Adalet Peşinde Aileleri Platformu’nun Açıklamaları
Adalet Peşinde Aileleri Platformu, 11. Yargı Paketi’yle ilgili Kadıköy’de açıklama yaptı. Basın açıklamasını, ailesini kaybeden Fatma Irmak okudu. Irmak, “27’nci madde bu haliyle geçerse, kaybettiklerimizin canına ikinci kez kıyılmış olacak ve adalet bir kez daha enkaz altında bırakılacak. Buna izin vermeyeceğiz. Bu, bir yargı düzenlemesi değil, cezasızlığın yasallaştırılmasıdır” dedi.
Toplantıda, 6 Şubat depremlerinde yakınlarını kaybeden aileler, avukatlar ve akademisyenler söz aldı. Eren Can, Rana Apartmanı’yla ilgili hâlâ iddianame düzenlenmemiş olmasına dikkat çekti. Zeliha Ağırbaş, Antakya’da anne babasını kaybeden Yiğit Göktuğ Torun ve Ali Ekber Tan gibi isimler de yaşadıkları acıları paylaştılar.

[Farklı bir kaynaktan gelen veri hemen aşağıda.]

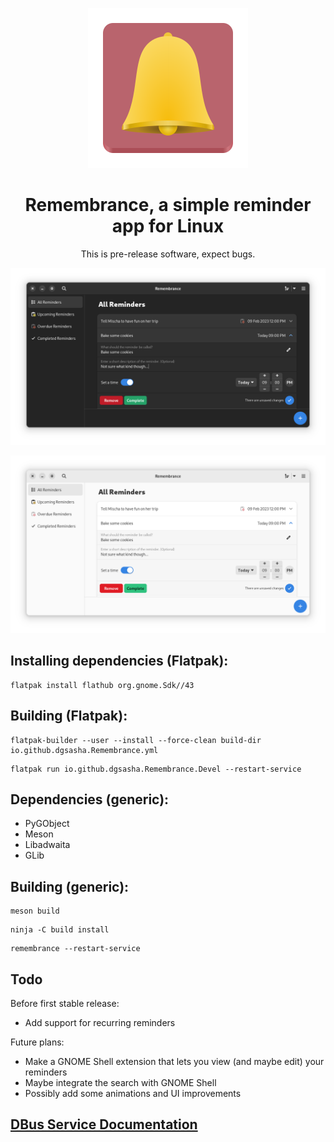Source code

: <div align="center">

![Remembrance](data/icons/io.github.dgsasha.Remembrance.svg)
# Remembrance, a simple reminder app for Linux

This is pre-release software, expect bugs.

![screenshot-dark](screenshot-dark.png)

![screenshot-light](screenshot-light.png)

</div>

## Installing dependencies (Flatpak):
```
flatpak install flathub org.gnome.Sdk//43
```

## Building (Flatpak):
```
flatpak-builder --user --install --force-clean build-dir io.github.dgsasha.Remembrance.yml
```
```
flatpak run io.github.dgsasha.Remembrance.Devel --restart-service
```

## Dependencies (generic):
- PyGObject
- Meson
- Libadwaita
- GLib

## Building (generic):
```
meson build
```
```
ninja -C build install
```
```
remembrance --restart-service
```

## Todo
Before first stable release:
- Add support for recurring reminders

Future plans:
- Make a GNOME Shell extension that lets you view (and maybe edit) your reminders
- Maybe integrate the search with GNOME Shell
- Possibly add some animations and UI improvements

## [DBus Service Documentation](REMEMBRANCE_SERVICE.md)
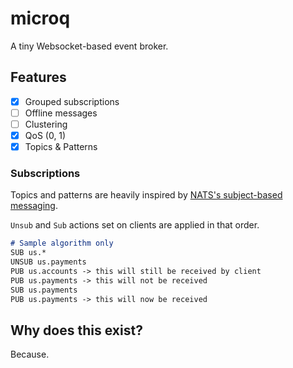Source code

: # microq
A tiny Websocket-based event broker.

## Features
- [x] Grouped subscriptions
- [ ] Offline messages
- [ ] Clustering
- [x] QoS (0, 1)
- [x] Topics & Patterns

### Subscriptions
Topics and patterns are heavily inspired by [NATS's subject-based messaging](https://docs.nats.io/nats-concepts/subjects).

`Unsub` and `Sub` actions set on clients are applied in that order.

```markdown
# Sample algorithm only
SUB us.*
UNSUB us.payments
PUB us.accounts -> this will still be received by client
PUB us.payments -> this will not be received
SUB us.payments
PUB us.payments -> this will now be received
```
## Why does this exist?
Because.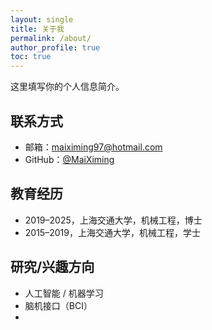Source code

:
 ```yaml
---
layout: single
title: 关于我
permalink: /about/
author_profile: true
toc: true
---
```


这里填写你的个人信息简介。

## 联系方式
- 邮箱：maiximing97@hotmail.com
- GitHub：[@MaiXiming](https://github.com/MaiXiming)

## 教育经历
- 2019–2025，上海交通大学，机械工程，博士
- 2015–2019，上海交通大学，机械工程，学士
<!-- - 2012-2015，深圳中学，高中 -->

## 研究/兴趣方向
- 人工智能 / 机器学习
- 脑机接口（BCI）
- 
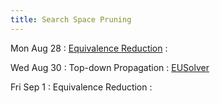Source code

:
 ```yaml
---
title: Search Space Pruning
---
```


Mon Aug 28
: [Equivalence Reduction](../lectures/lecture04-equivalence-reduction.pdf)
  : []()

Wed Aug 30
: Top-down Propagation
  : [EUSolver](https://www.cis.upenn.edu/~alur/Tacas17.pdf)

Fri Sep 1
: Equivalence Reduction
  : []()
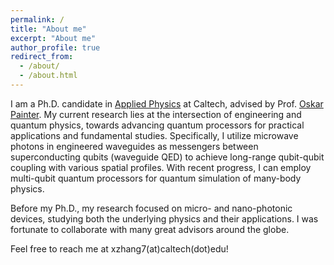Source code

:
 ```yaml
---
permalink: /
title: "About me"
excerpt: "About me"
author_profile: true
redirect_from: 
  - /about/
  - /about.html
---
```

I am a Ph.D. candidate in [Applied Physics](https://aph.caltech.edu/) at Caltech, advised by Prof. [Oskar Painter](https://copilot.caltech.edu/people/principal). My current research lies at the intersection of engineering and quantum physics, towards advancing quantum processors for practical applications and fundamental studies. Specifically, I utilize microwave photons in engineered waveguides as messengers between superconducting qubits (waveguide QED) to achieve long-range qubit-qubit coupling with various spatial profiles. With recent progress, I can employ multi-qubit quantum processors for quantum simulation of many-body physics.

Before my Ph.D., my research focused on micro- and nano-photonic devices, studying both the underlying physics and their applications. I was fortunate to collaborate with many great advisors around the globe.

Feel free to reach me at xzhang7(at)caltech(dot)edu!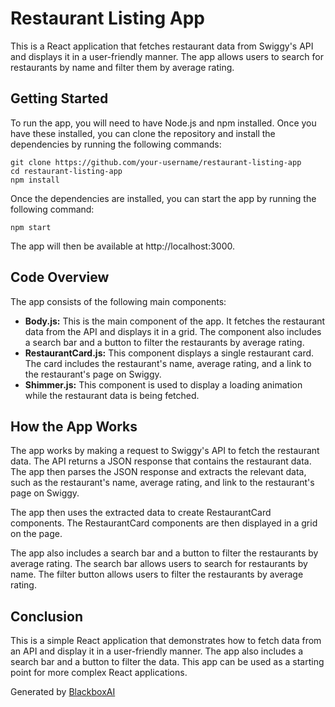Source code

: # Restaurant Listing App

This is a React application that fetches restaurant data from Swiggy's API and displays it in a user-friendly manner. The app allows users to search for restaurants by name and filter them by average rating.

## Getting Started

To run the app, you will need to have Node.js and npm installed. Once you have these installed, you can clone the repository and install the dependencies by running the following commands:

```
git clone https://github.com/your-username/restaurant-listing-app
cd restaurant-listing-app
npm install
```

Once the dependencies are installed, you can start the app by running the following command:

```
npm start
```

The app will then be available at http://localhost:3000.

## Code Overview

The app consists of the following main components:

- **Body.js:** This is the main component of the app. It fetches the restaurant data from the API and displays it in a grid. The component also includes a search bar and a button to filter the restaurants by average rating.
- **RestaurantCard.js:** This component displays a single restaurant card. The card includes the restaurant's name, average rating, and a link to the restaurant's page on Swiggy.
- **Shimmer.js:** This component is used to display a loading animation while the restaurant data is being fetched.

## How the App Works

The app works by making a request to Swiggy's API to fetch the restaurant data. The API returns a JSON response that contains the restaurant data. The app then parses the JSON response and extracts the relevant data, such as the restaurant's name, average rating, and link to the restaurant's page on Swiggy.

The app then uses the extracted data to create RestaurantCard components. The RestaurantCard components are then displayed in a grid on the page.

The app also includes a search bar and a button to filter the restaurants by average rating. The search bar allows users to search for restaurants by name. The filter button allows users to filter the restaurants by average rating.

## Conclusion

This is a simple React application that demonstrates how to fetch data from an API and display it in a user-friendly manner. The app also includes a search bar and a button to filter the data. This app can be used as a starting point for more complex React applications.

Generated by [BlackboxAI](https://www.blackbox.ai)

Bu süreçte, Türkiye’nin en temel sorunu olan yapı güvenliğinin yalnızca teknik standartlarla değil, etkili denetim ve caydırıcı yaptırımlarla sağlanabileceği vurgulandı. Yeşim Toplu, Rönesans Rezidans’ta kaybettiklerini anlatarak, “Bu insanlar daha parçalarını bulamadığı insanların yasını tutamıyorlar. Çünkü maalesef adil bir yargılama yok” dedi.
Platformun avukatlarından Cansu Albayrak, “Biz 6 Şubat saat 04.17’den beri mücadele halindeyiz…” derken, Platform Sözcüsü Döne Kaya da “Bu bir afet değil, kader değil; bu bir cinayettir” vurgusu yaptı.
Tüm bu yaşananlar, toplumun adalet arayışının ne denli önemli olduğunu bir kez daha gözler önüne seriyor. Adalet Peşinde Aileleri Platformu, tüm yurttaşları bu mücadeleye destek vermeye çağırıyor.